Problem:
Your answer should be one number: the count of lines below that contain "available".
───── Provided data ─────
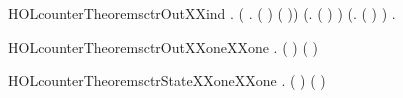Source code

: \newcommand{\HOLcounterTheoremsctrOutXXdef}{\UseVerbatim{HOLcounterTheoremsctrOutXXdef}}
\begin{SaveVerbatim}{HOLcounterTheoremsctrOutXXind}
\HOLTokenTurnstile{} \HOLSymConst{\HOLTokenForall{}}.
     (\HOLSymConst{\HOLTokenForall{}} .  ( ) ( )) \HOLSymConst{\HOLTokenConj{}} (\HOLSymConst{\HOLTokenForall{}}.  ( ) ) \HOLSymConst{\HOLTokenConj{}}
     (\HOLSymConst{\HOLTokenForall{}}.  ( ) ) \HOLSymConst{\HOLTokenImp{}}
     \HOLSymConst{\HOLTokenForall{}} .   
\end{SaveVerbatim}
\newcommand{\HOLcounterTheoremsctrOutXXind}{\UseVerbatim{HOLcounterTheoremsctrOutXXind}}
\begin{SaveVerbatim}{HOLcounterTheoremsctrOutXXoneXXone}
\HOLTokenTurnstile{} \HOLSymConst{\HOLTokenForall{}} . (  \HOLSymConst{=}  ) \HOLSymConst{\HOLTokenEquiv{}} ( \HOLSymConst{=} )
\end{SaveVerbatim}
\newcommand{\HOLcounterTheoremsctrOutXXoneXXone}{\UseVerbatim{HOLcounterTheoremsctrOutXXoneXXone}}
\begin{SaveVerbatim}{HOLcounterTheoremsctrStateXXoneXXone}
\HOLTokenTurnstile{} \HOLSymConst{\HOLTokenForall{}} . (  \HOLSymConst{=}  ) \HOLSymConst{\HOLTokenEquiv{}} ( \HOLSymConst{=} )
\end{SaveVerbatim}
\newcommand{\HOLcounterTheoremsctrStateXXoneXXone}{\UseVerbatim{HOLcounterTheoremsctrStateXXoneXXone}}
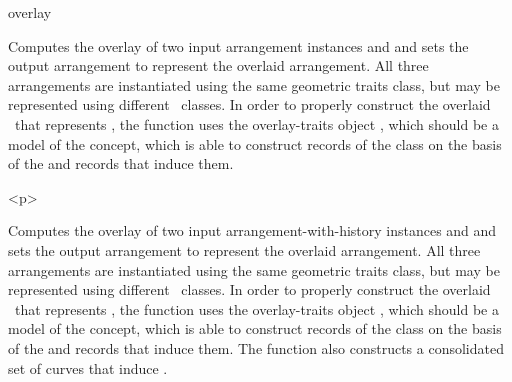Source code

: 
\ccRefPageBegin

\begin{ccRefFunction}{overlay}


   {Computes the overlay of two input arrangement instances  and
     and sets the output arrangement  to represent the
    overlaid arrangement. All three arrangements are instantiated using the
    same geometric traits class, but may be represented using different
    \dcel\ classes. In order to properly construct the overlaid \dcel\ that
    represents , the function uses the overlay-traits object
    , which should be a model of the  concept,
    which is able to construct records of the  class on the
    basis of the  and  records that induce them.
    }

\begin{ccHtmlOnly}<p>\end{ccHtmlOnly}


   {Computes the overlay of two input arrangement-with-history instances
     and  and sets the output arrangement 
    to represent the overlaid arrangement. All three arrangements are
    instantiated using the same geometric traits class, but may be represented
    using different \dcel\ classes. In order to properly construct the
    overlaid \dcel\ that represents , the function uses the
    overlay-traits object , which should be a model of the
     concept, which is able to construct records of the
     class on the basis of the  and 
    records that induce them. The function also constructs a consolidated set
    of curves that induce .}

\ccSeeAlso

\end{ccRefFunction}

\ccRefPageEnd
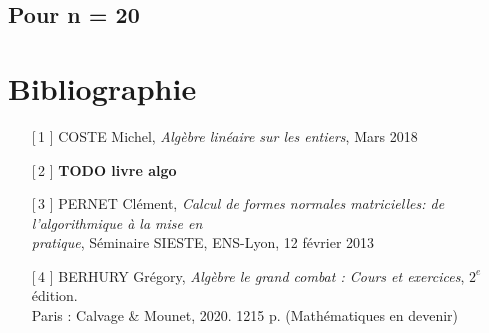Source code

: \documentclass[12pt]{article}
\begin{document}
\subsection{Pour n = 20}

\newpage
\section{Bibliographie}
\begin{enumerate}

	\item[[\,1\!\!]] COSTE Michel, \textit{Algèbre linéaire sur les entiers}, Mars 2018
	\item[[\,2\!\!]] \textbf{TODO livre algo}
	\item[[\,3\!\!]] PERNET Clément, \textit{Calcul de formes normales matricielles: de
		      l'algorithmique à la mise en \\pratique}, Séminaire SIESTE, ENS-Lyon, 12 février 2013
	\item[[\,4\!\!]] BERHURY Grégory, \textit{Algèbre le grand combat : Cours et exercices},
	      $2^e$ édition.\\
	      Paris : Calvage \& Mounet, 2020. 1215 p. (Mathématiques en devenir)
\end{enumerate}
\end{document}
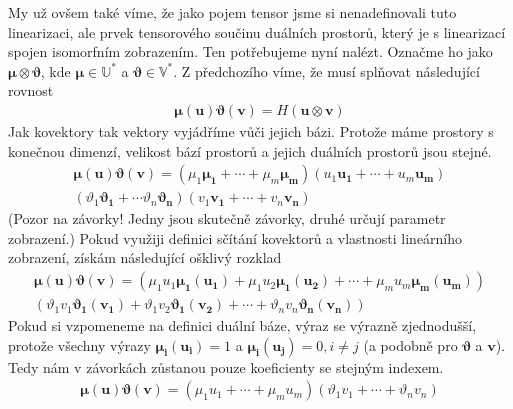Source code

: \documentclass[a5paper,12pt]{amsbook}
\theoremstyle{definition}
\newcommand{\myvec}[1]{\bm{#1}}
\newcommand{\myspace}[1]{\mathbb{#1}}
\begin{document}
My už ovšem také víme, že jako pojem tensor jsme si nenadefinovali tuto linearizaci, ale prvek
tensorového součinu duálních prostorů, který je s linearizací spojen isomorfním zobrazením.
Ten potřebujeme nyní nalézt. Označme ho jako $\myvec{\mu}\otimes\myvec{\vartheta}$, kde
$\myvec{\mu}\in\myspace{U}^*$ a $\myvec{\vartheta}\in\myspace{V}^*$.
Z předchozího víme, že musí splňovat následující rovnost
\begin{equation*}
\begin{split}
\myvec{\mu}(\myvec{u})\myvec{\vartheta}(\myvec{v}) = H(\myvec{u}\otimes\myvec{v})
\end{split}
\end{equation*}
Jak kovektory tak vektory vyjádříme vůči jejich bázi. Protože máme prostory s konečnou dimenzí,
velikost bází prostorů a jejich duálních prostorů jsou stejné.
\begin{equation*}
\begin{split}
\myvec{\mu}(\myvec{u})\myvec{\vartheta}(\myvec{v}) =
(\mu_1\myvec{\mu_1} + \cdots + \mu_m\myvec{\mu_m})(u_1\myvec{u_1} + \cdots + u_m\myvec{u_m})\\
(\vartheta_1\myvec{\vartheta_1} + \cdots \vartheta_n\myvec{\vartheta_n})(v_1\myvec{v_1} 
  + \cdots + v_n\myvec{v_n})
\end{split}
\end{equation*}
(Pozor na závorky! Jedny jsou skutečně závorky, druhé určují parametr zobrazení.) Pokud využiji
definici sčítání kovektorů a vlastnosti lineárního zobrazení, získám následující ošklivý rozklad
\begin{equation*}
\begin{split}
\myvec{\mu}(\myvec{u})\myvec{\vartheta}(\myvec{v}) =
\left(\mu_1 u_1 \myvec{\mu_1}(\myvec{u_1}) + \mu_1 u_2 \myvec{\mu_1}(\myvec{u_2}) + \cdots 
  + \mu_m u_m \myvec{\mu_m}(\myvec{u_m})\right) \\
\left(\vartheta_1 v_1 \myvec{\vartheta_1}(\myvec{v_1}) + \vartheta_1 v_2 \myvec{\vartheta_1}(\myvec{v_2}) 
  + \cdots + \vartheta_n v_n \myvec{\vartheta_n}(\myvec{v_n})\right)
\end{split}
\end{equation*}
Pokud si vzpomeneme na definici duální báze, výraz se výrazně zjednodušší, protože všechny výrazy
$\myvec{\mu_i}(\myvec{u_i}) = 1$ a $\myvec{\mu_i}(\myvec{u_j}) = 0, i\neq j$ (a podobně pro
$\myvec{\vartheta}$ a $\myvec{v}$). Tedy nám v závorkách zůstanou pouze koeficienty se stejným indexem.
\begin{equation*}
\begin{split}
\myvec{\mu}(\myvec{u})\myvec{\vartheta}(\myvec{v}) =
  \left(\mu_1 u_1 + \cdots + \mu_m u_m \right)
  \left(\vartheta_1 v_1 + \cdots + \vartheta_n v_n \right)
\end{split}
\end{equation*}
\end{document}
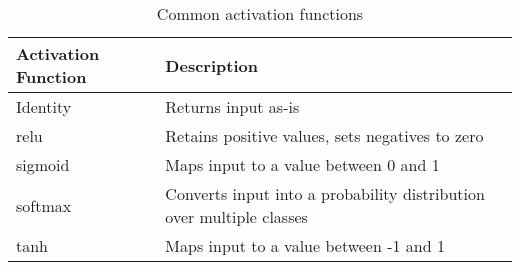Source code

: \begin{table}%
    \centering
    \begin{tabular}{p{4cm}|p{8cm}}
        \textbf{Activation Function} &  \textbf{Description} \\ \hline
        Identity &  Returns input as-is \\
        \gls{relu} & Retains positive values, sets negatives to zero \\
        \gls{sigmoid} & Maps input to a value between 0 and 1 \\
        \gls{softmax} & Converts input into a probability distribution over multiple classes \\
        \gls{tanh} & Maps input to a value between -1 and 1 \\
    \end{tabular}
    \caption{Common activation functions}
    \label{tab:02_nn_common_activation_functions}
\end{table}
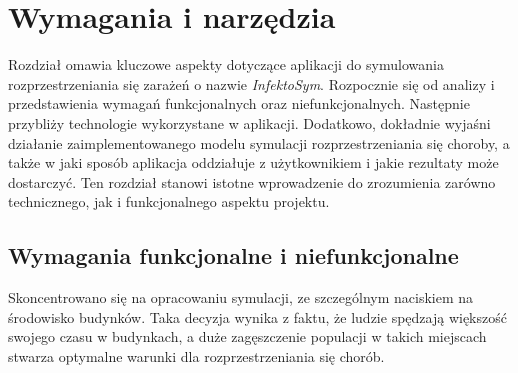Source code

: \chapter{Wymagania i narzędzia}
\label{ch:wymagania-i-narzedzia}
Rozdział omawia kluczowe aspekty dotyczące aplikacji do symulowania rozprzestrzeniania się zarażeń o nazwie \textit{InfektoSym}. Rozpocznie się od analizy i przedstawienia wymagań funkcjonalnych oraz niefunkcjonalnych. Następnie przybliży technologie wykorzystane w aplikacji. Dodatkowo, dokładnie wyjaśni działanie zaimplementowanego modelu symulacji rozprzestrzeniania się choroby, a także w jaki sposób aplikacja oddziałuje z użytkownikiem i jakie rezultaty może dostarczyć. Ten rozdział stanowi istotne wprowadzenie do zrozumienia zarówno technicznego, jak i funkcjonalnego aspektu projektu.

\section{\textbf{Wymagania funkcjonalne i niefunkcjonalne}}

Skoncentrowano się na opracowaniu symulacji, ze szczególnym naciskiem na środowisko budynków. Taka decyzja wynika z faktu, że ludzie spędzają większość swojego czasu w budynkach, a duże zagęszczenie populacji w takich miejscach stwarza optymalne warunki dla rozprzestrzeniania się chorób.

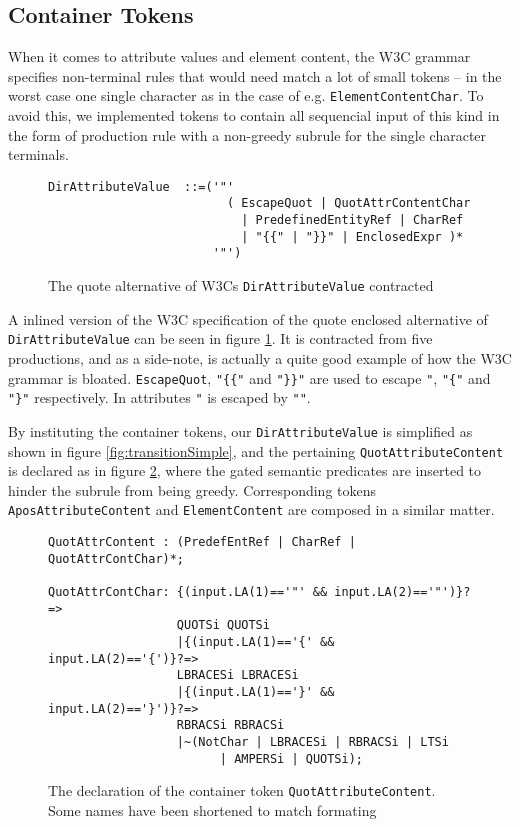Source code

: \subsection{Container Tokens}
\label{sect:rewriteGrammar:containerTokens}
When it comes to attribute values and element content, the W3C grammar specifies non-terminal rules that would need match a lot of small tokens -- in the worst case one single character as in the case of e.g. \verb!ElementContentChar!. To avoid this, we implemented tokens to contain all sequencial input of this kind in the form of production rule with a non-greedy subrule for the single character terminals. 

\begin{figure}[h!]
\begin{verbatim}
DirAttributeValue  ::=('"' 
                         ( EscapeQuot | QuotAttrContentChar
                           | PredefinedEntityRef | CharRef 
                           | "{{" | "}}" | EnclosedExpr )* 
                       '"')
\end{verbatim}
\caption[W3Cs \texttt{DirAttributeValue} contracted]{The quote alternative of W3Cs \texttt{DirAttributeValue} contracted}
\label{fig:contractAttribute}
\end{figure}

A inlined version of the W3C specification of the quote enclosed alternative of \verb!DirAttributeValue! can be seen in figure \ref{fig:contractAttribute}. It is contracted from five productions, and as a side-note, is actually a quite good example of how the W3C grammar is bloated. \verb!EscapeQuot!, \verb!"{{"! and \verb!"}}"! are used to escape \verb!"!, \verb!"{"! and \verb!"}"! respectively. In attributes \verb!"! is escaped by \verb!""!. 

By instituting the container tokens, our \verb!DirAttributeValue! is simplified as shown in figure \ref{fig:transitionSimple}, and the pertaining \verb!QuotAttributeContent! is declared as in figure \ref{fig:containerToken}, where the gated semantic predicates are inserted to hinder the subrule from being greedy. Corresponding tokens \verb!AposAttributeContent! and \verb!ElementContent! are composed in a similar matter.

\begin{figure}[h!]
\begin{verbatim}
QuotAttrContent : (PredefEntRef | CharRef | QuotAttrContChar)*;

QuotAttrContChar: {(input.LA(1)=='"' && input.LA(2)=='"')}?=> 
                  QUOTSi QUOTSi
                  |{(input.LA(1)=='{' && input.LA(2)=='{')}?=> 
                  LBRACESi LBRACESi 
                  |{(input.LA(1)=='}' && input.LA(2)=='}')}?=> 
                  RBRACSi RBRACSi 
                  |~(NotChar | LBRACESi | RBRACSi | LTSi 
                        | AMPERSi | QUOTSi);
\end{verbatim}
\caption[Example of container token]{The declaration of the container token \texttt{QuotAttributeContent}. Some names have been shortened to match formating}
\label{fig:containerToken}
\end{figure}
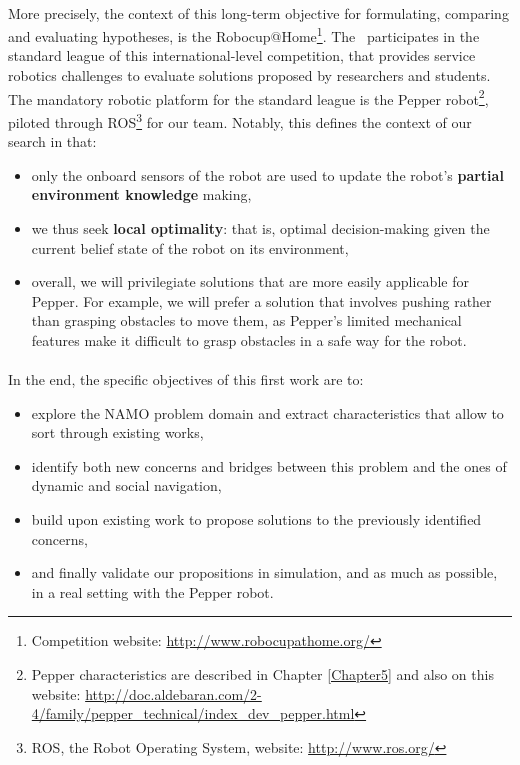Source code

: \paragraph{} More precisely, the context of this long-term objective for formulating, comparing and evaluating hypotheses, is the Robocup@Home\footnote{Competition website: \url{http://www.robocupathome.org/}}. The \groupname \, participates in the standard league of this international-level competition, that provides service robotics challenges to evaluate solutions proposed by researchers and students. The mandatory robotic platform for the standard league is the Pepper robot\footnote{Pepper characteristics are described in Chapter \ref{Chapter5} and also on this website: \url{http://doc.aldebaran.com/2-4/family/pepper_technical/index_dev_pepper.html}}, piloted through ROS\footnote{ROS, the Robot Operating System, website: \url{http://www.ros.org/}} for our team. Notably, this defines the context of our search in that:
\begin{itemize}
  \item only the onboard sensors of the robot are used to update the robot's \textbf{partial environment knowledge} making,
  \item we thus seek \textbf{local optimality}: that is, optimal decision-making given the current belief state of the robot on its environment,
  \item overall, we will privilegiate solutions that are more easily applicable for Pepper. For example, we will prefer a solution that involves pushing rather than grasping obstacles to move them, as Pepper's limited mechanical features make it difficult to grasp obstacles in a safe way for the robot.
\end{itemize}

\paragraph{} In the end, the specific objectives of this first work are to:
\begin{itemize}
  \item explore the NAMO problem domain and extract characteristics that allow to sort through existing works,
  \item identify both new concerns and bridges between this problem and the ones of dynamic and social navigation,
  \item build upon existing work to propose solutions to the previously identified concerns,
  \item and finally validate our propositions in simulation, and as much as possible, in a real setting with the Pepper robot.
\end{itemize}

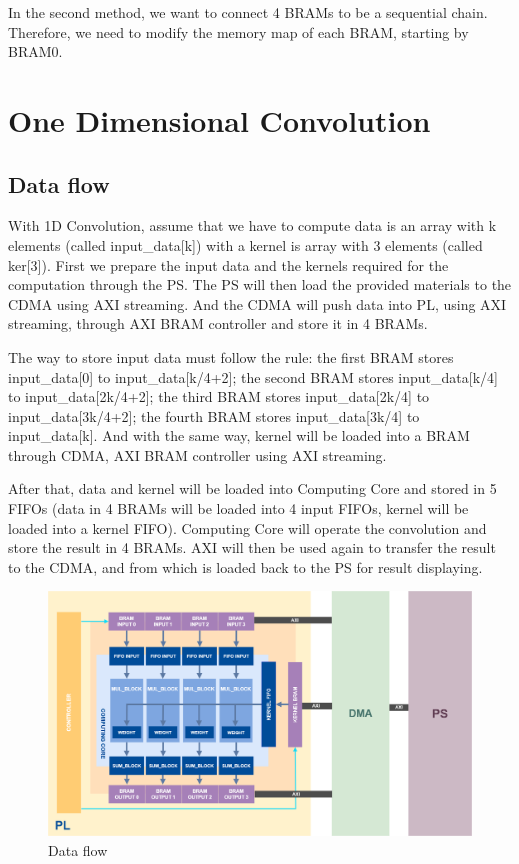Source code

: \documentclass[a4paper, 12pt]{report}
\begin{document}
In the second method, we want to connect 4 BRAMs to be a sequential chain. Therefore, we need to modify the memory map of each BRAM, starting by BRAM0.

\section{One Dimensional Convolution}
\subsection{Data flow}
With 1D Convolution, assume that we have to compute data is an array with k elements (called input\_data[k]) with a kernel is array with 3 elements (called ker[3]). First we prepare the input data and the kernels required for the computation through the PS. The PS will then load the provided materials to the CDMA using AXI streaming. And the CDMA will push data into PL, using AXI streaming, through AXI BRAM controller and store it in 4 BRAMs. 

The way to store input data must follow the rule: the first BRAM stores input\_data[0] to input\_data[k/4+2]; the second BRAM stores input\_data[k/4] to input\_data[2k/4+2]; the third BRAM stores input\_data[2k/4] to input\_data[3k/4+2]; the fourth BRAM stores input\_data[3k/4] to input\_data[k]. And with the same way, kernel will be loaded into a BRAM through CDMA, AXI BRAM controller using AXI streaming. 

After that, data and kernel will be loaded into Computing Core and stored in 5 FIFOs (data in 4 BRAMs will be loaded into 4 input FIFOs, kernel will be loaded into a kernel FIFO). Computing Core will operate the convolution and store the result in 4 BRAMs. AXI will then be used again to transfer the result to the CDMA, and from which is loaded back to the PS for result displaying.
\begin{figure}[H]
    \centering
    \includegraphics[width = 12cm]{picture/Computing Core/convo_dataflow.drawio.png}
    \caption{Data flow}
    \medskip
\end{figure}
\end{document}
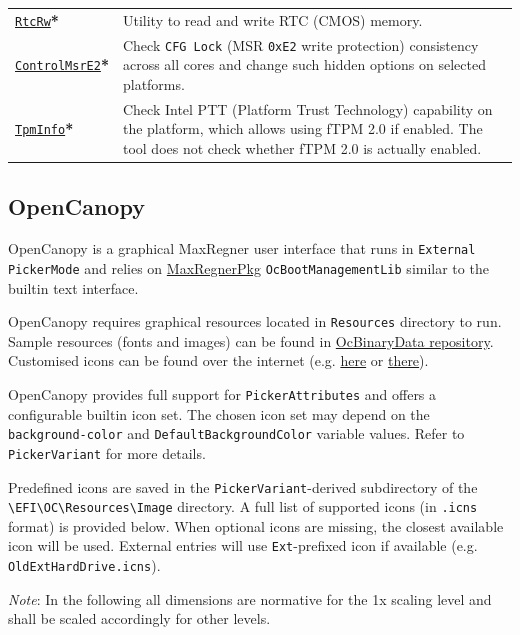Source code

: \documentclass[]{article}
\makeatletter
\renewcommand{\label}[1]{%
\zref@wrapper@immediate{\oldlabel{#1}}}  %
\makeatother
\begin{document}
\begin{tabular}{p{1.3in}p{5.55in}}
\href{https://github.com/acidanthera/MaxRegnerPkg}{\texttt{RtcRw}}\textbf{*}
& Utility to read and write RTC (CMOS) memory. \\
\href{https://github.com/acidanthera/MaxRegnerPkg}{\texttt{ControlMsrE2}}\textbf{*}
& Check \texttt{CFG Lock} (MSR \texttt{0xE2} write protection) consistency
across all cores and change such hidden options on selected platforms. \\
\href{https://github.com/acidanthera/MaxRegnerPkg}{\texttt{TpmInfo}}\textbf{*}
& Check Intel PTT (Platform Trust Technology) capability on the platform,
which allows using fTPM 2.0 if enabled. The tool does not check whether fTPM 2.0
is actually enabled.
\end{tabular}

\subsection{OpenCanopy}\label{ueficanopy}

OpenCanopy is a graphical MaxRegner user interface that runs in
\texttt{External} \texttt{PickerMode} and relies on
\href{https://github.com/acidanthera/MaxRegnerPkg}{MaxRegnerPkg} \texttt{OcBootManagementLib}
similar to the builtin text interface.

OpenCanopy requires graphical resources located in \texttt{Resources} directory to run.
Sample resources (fonts and images) can be found in
\href{https://github.com/acidanthera/OcBinaryData}{OcBinaryData repository}. Customised icons can be found over the internet
(e.g. \href{https://github.com/blackosx/OpenCanopyIcons}{here} or \href{https://applelife.ru/threads/kastomizacija-opencanopy.2945020/}{there}).

OpenCanopy provides full support for \texttt{PickerAttributes} and offers a configurable
builtin icon set. The chosen icon set may depend on the \texttt{background-color} and
\texttt{DefaultBackgroundColor} variable values. Refer to \texttt{PickerVariant} for more details.

Predefined icons are saved in the \texttt{PickerVariant}-derived subdirectory of the
\texttt{\textbackslash EFI\textbackslash OC\textbackslash Resources\textbackslash Image}
directory. A full list of supported icons (in \texttt{.icns} format) is provided below. When optional icons
are missing, the closest available icon will be used. External entries will use \texttt{Ext}-prefixed
icon if available (e.g. \texttt{OldExtHardDrive.icns}).

\emph{Note}: In the following all dimensions are normative for the 1x scaling level and shall be
scaled accordingly for other levels.
\end{document}
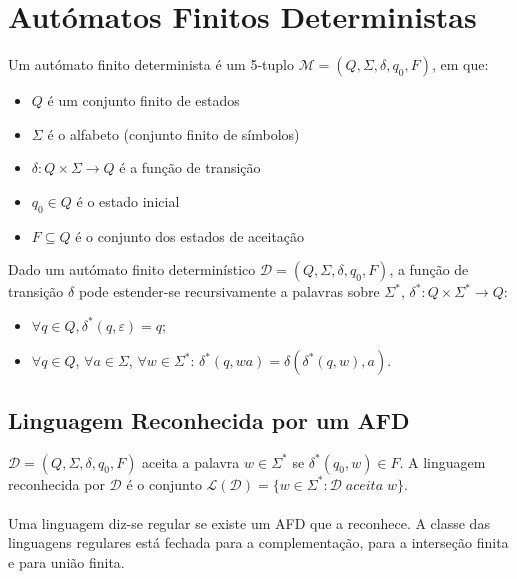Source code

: \documentclass[10pt,a4paper]{report}
\begin{document}
\section{Autómatos Finitos Deterministas}
Um autómato finito determinista é um 5-tuplo $\mathcal{M} = (Q,\Sigma,\delta,q_0,F)$, em que:
\begin{itemize}
\item $Q$ é um conjunto finito de estados
\item $\Sigma$ é o alfabeto (conjunto finito de símbolos)
\item $\delta: Q \times \Sigma \rightarrow Q$ é a função de transição
\item $q_0 \in Q$ é o estado inicial
\item $F \subseteq Q$ é o conjunto dos estados de aceitação
\end{itemize}
Dado um autómato finito determinístico $\mathcal{D} = (Q,\Sigma,\delta,q_0,F)$, a função de transição $\delta$ pode estender-se recursivamente a palavras sobre $\Sigma^*$, $\delta^*: Q \times \Sigma^* \rightarrow Q$:
\begin{itemize}
\item $\forall q \in Q, \delta^*(q, \varepsilon) = q$;
\item $\forall q \in Q$, $\forall a \in \Sigma$, $\forall w \in \Sigma^*$: $\delta^* (q,wa) = \delta(\delta^*(q,w),a)$.
\end{itemize}
\subsection{Linguagem Reconhecida por um AFD}
$\mathcal{D} = (Q,\Sigma,\delta,q_0,F)$ aceita a palavra $w \in \Sigma^*$ se $\delta^*(q_0,w) \in F$. A linguagem reconhecida por $\mathcal{D}$ é o conjunto $\mathcal{L(D)} = \{w \in \Sigma^*: \mathcal{D}\; aceita\; w\}$.\\
\\
Uma linguagem diz-se regular se existe um AFD que a reconhece. A classe das linguagens regulares está fechada para a complementação, para a interseção finita e para união finita.
\end{document}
─────
Solution to the problem:
2